Prince Nugzar is the son of Prince Petre Bagration-Gruzinsky of Georgia (1920–1984), a prominent poet and claimant to the headship of the Georgian dynasty from 1939 until his death, and his second wife Liya Mgeladze (b. 8 August 1926). Prince Nugzar is the director of the Tbilisi theatre of cinema artists.
On 18 December 2007, Nugzar met with Kristiina Ojuland, the Vice-President of the Riigikogu (Parliament of Estonia) at the Marriott-Tbilisi Hotel in which Ojuland "paid homage to the Bagrationi dynasty, which has made an extraordinary contribution in support of Georgia".

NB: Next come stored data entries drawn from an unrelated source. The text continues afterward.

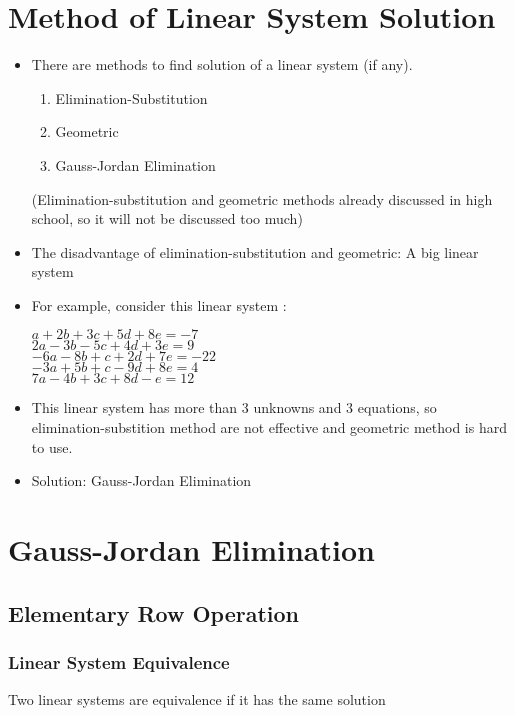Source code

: \documentclass[a4paper,12pt]{article}
\begin{document}
\section*{Method of Linear System Solution}
\begin{itemize}
  \item There are methods to find solution of a linear system (if any).
        \begin{enumerate}
          \item Elimination-Substitution
          \item Geometric
          \item Gauss-Jordan Elimination
        \end{enumerate}
        (Elimination-substitution and geometric methods already discussed in high school, so it will not be discussed too much)
  \item The disadvantage of elimination-substitution and geometric: A big linear system
  \item[] For example, consider this linear system :
    \begin{center}
      \(a+2b+3c+5d+8e=-7\) \\
      \(2a-3b-5c+4d+3e=9\) \\
      \(-6a-8b+c+2d+7e=-22\) \\
      \(-3a+5b+c-9d+8e=4\) \\
      \(7a-4b+3c+8d-e=12\)
    \end{center}
  \item[] This linear system has more than 3 unknowns and 3 equations, so elimination-substition method are not effective and geometric method is hard to use.
  \item Solution: Gauss-Jordan Elimination
\end{itemize}

\section*{Gauss-Jordan Elimination}
\subsection*{Elementary Row Operation}
\subsubsection*{Linear System Equivalence}
Two linear systems are equivalence if it has the same solution
\end{document}
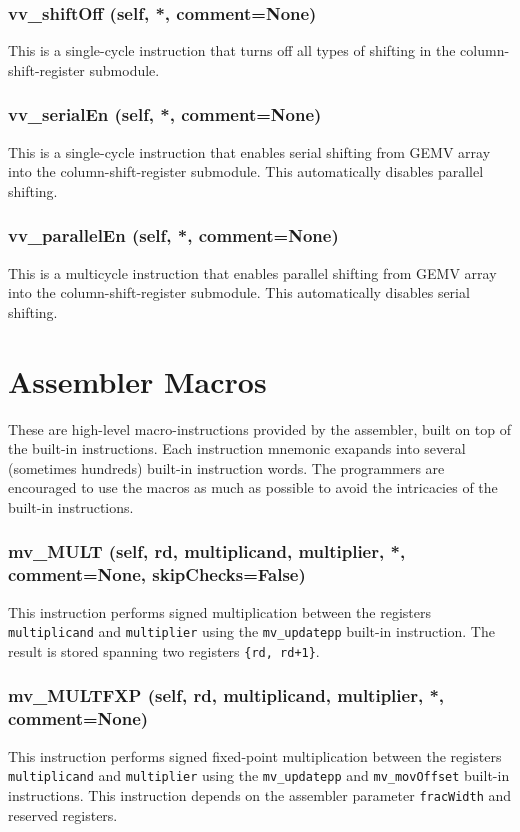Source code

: \documentclass{article}
\begin{document}
\subsubsection*{vv\_shiftOff (self, *, comment=None)}
This is a single-cycle instruction that turns off all types of shifting in the
column-shift-register submodule.


\subsubsection*{vv\_serialEn (self, *, comment=None)}
This is a single-cycle instruction that enables serial shifting from GEMV array into the
column-shift-register submodule.
This automatically disables parallel shifting.


\subsubsection*{vv\_parallelEn (self, *, comment=None)}
This is a multicycle instruction that enables parallel shifting from GEMV array into the
column-shift-register submodule.
This automatically disables serial shifting.




\section{Assembler Macros}
These are high-level macro-instructions provided by the assembler, built on top
of the built-in instructions.
Each instruction mnemonic exapands into several (sometimes hundreds) built-in
instruction words.
The programmers are encouraged to use the macros as much as possible to avoid
the intricacies of the built-in instructions.


\subsubsection*{mv\_MULT (self, rd, multiplicand, multiplier, *, comment=None, skipChecks=False)}
This instruction performs signed multiplication between the registers \texttt{multiplicand} and
\texttt{multiplier} using the \texttt{mv\_updatepp} built-in instruction.
The result is stored spanning two registers \texttt{\{rd, rd+1\}}.


\subsubsection*{mv\_MULTFXP (self, rd, multiplicand, multiplier, *, comment=None)}
This instruction performs signed fixed-point multiplication between the
registers \texttt{multiplicand} and \texttt{multiplier} using the
\texttt{mv\_updatepp} and \texttt{mv\_movOffset} built-in instructions.
This instruction depends on the assembler parameter \texttt{fracWidth} and
reserved registers.
\end{document}
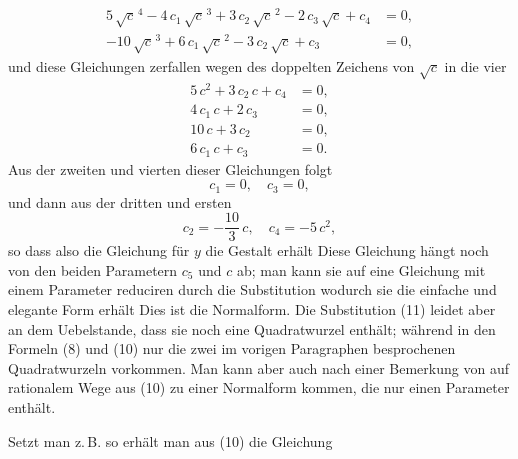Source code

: \[
\begin{aligned}
5\,\sqrt{c}^{\,4} - 4\,c_1\,\sqrt{c}^{\,3} + 3\,c_2\,\sqrt{c}^{\,2} - 2\,c_3\,\sqrt{c} + c_4 &= 0,\\
-10\,\sqrt{c}^{\,3} + 6\,c_1\,\sqrt{c}^{\,2} - 3\,c_2\,\sqrt{c} + c_3 &= 0,
\end{aligned}
\]
und diese Gleichungen zerfallen wegen des doppelten Zeichens von $\sqrt{c}$ in die vier
\[
\begin{aligned}
5\,c^2 + 3\,c_2\,c + c_4 &= 0,\\
4\,c_1\,c + 2\,c_3 &= 0,\\
10\,c + 3\,c_2 &= 0,\\
6\,c_1\,c + c_3 &= 0.
\end{aligned}
\]
Aus der zweiten und vierten dieser Gleichungen folgt
\[
c_1 = 0, \quad c_3 = 0,
\]
und dann aus der dritten und ersten
\[
c_2 = -\frac{10}{3}\,c, \quad c_4 = -5\,c^2,
\]
so dass also die Gleichung f\"ur $y$ die Gestalt erh\"alt
Diese Gleichung h\"angt noch von den beiden Parametern $c_5$ und $c$ ab; man kann sie auf eine Gleichung mit einem Parameter reduciren durch die Substitution
wodurch sie die einfache und elegante Form erh\"alt
Dies ist die  Normalform. Die Substitution (11) leidet aber an dem Uebelstande, dass sie noch eine Quadratwurzel enth\"alt; w\"ahrend in den Formeln (8) und (10) nur die zwei im vorigen Paragraphen besprochenen Quadratwurzeln vorkommen. Man kann aber auch nach einer Bemerkung von  auf rationalem Wege aus (10) zu einer Normalform kommen, die nur einen Parameter enth\"alt.

Setzt man z.\,B.
so erh\"alt man aus (10) die Gleichung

Prince Nugzar is the senior descendant by primogeniture in the male line of George XII, the last King of Georgia (Kartli and Kakheti) to reign.
Nugzar married actress Leila Kipiani (b. Tbilisi 16 July 1947) on 10 February 1971, and they have two daughters:
As Nugzar has no male issue, Yevgeny Petrovich Gruzinsky (born 1947), the great-great grandson of Bagrat's younger brother Ilia (1791–1854), who lives in the Russian Federation, is considered to be Nugzar's heir presumptive within the primogeniture principle. Nugzar himself argues in favor of having his eldest daughter, Ana, designated as his heir in accordance with the Georgian dynastic law of "Zedsidzeoba" according to which every child of Princess Ana would inherit eligibility for dynastic succession through their mother, thus continuing the direct line of George XII.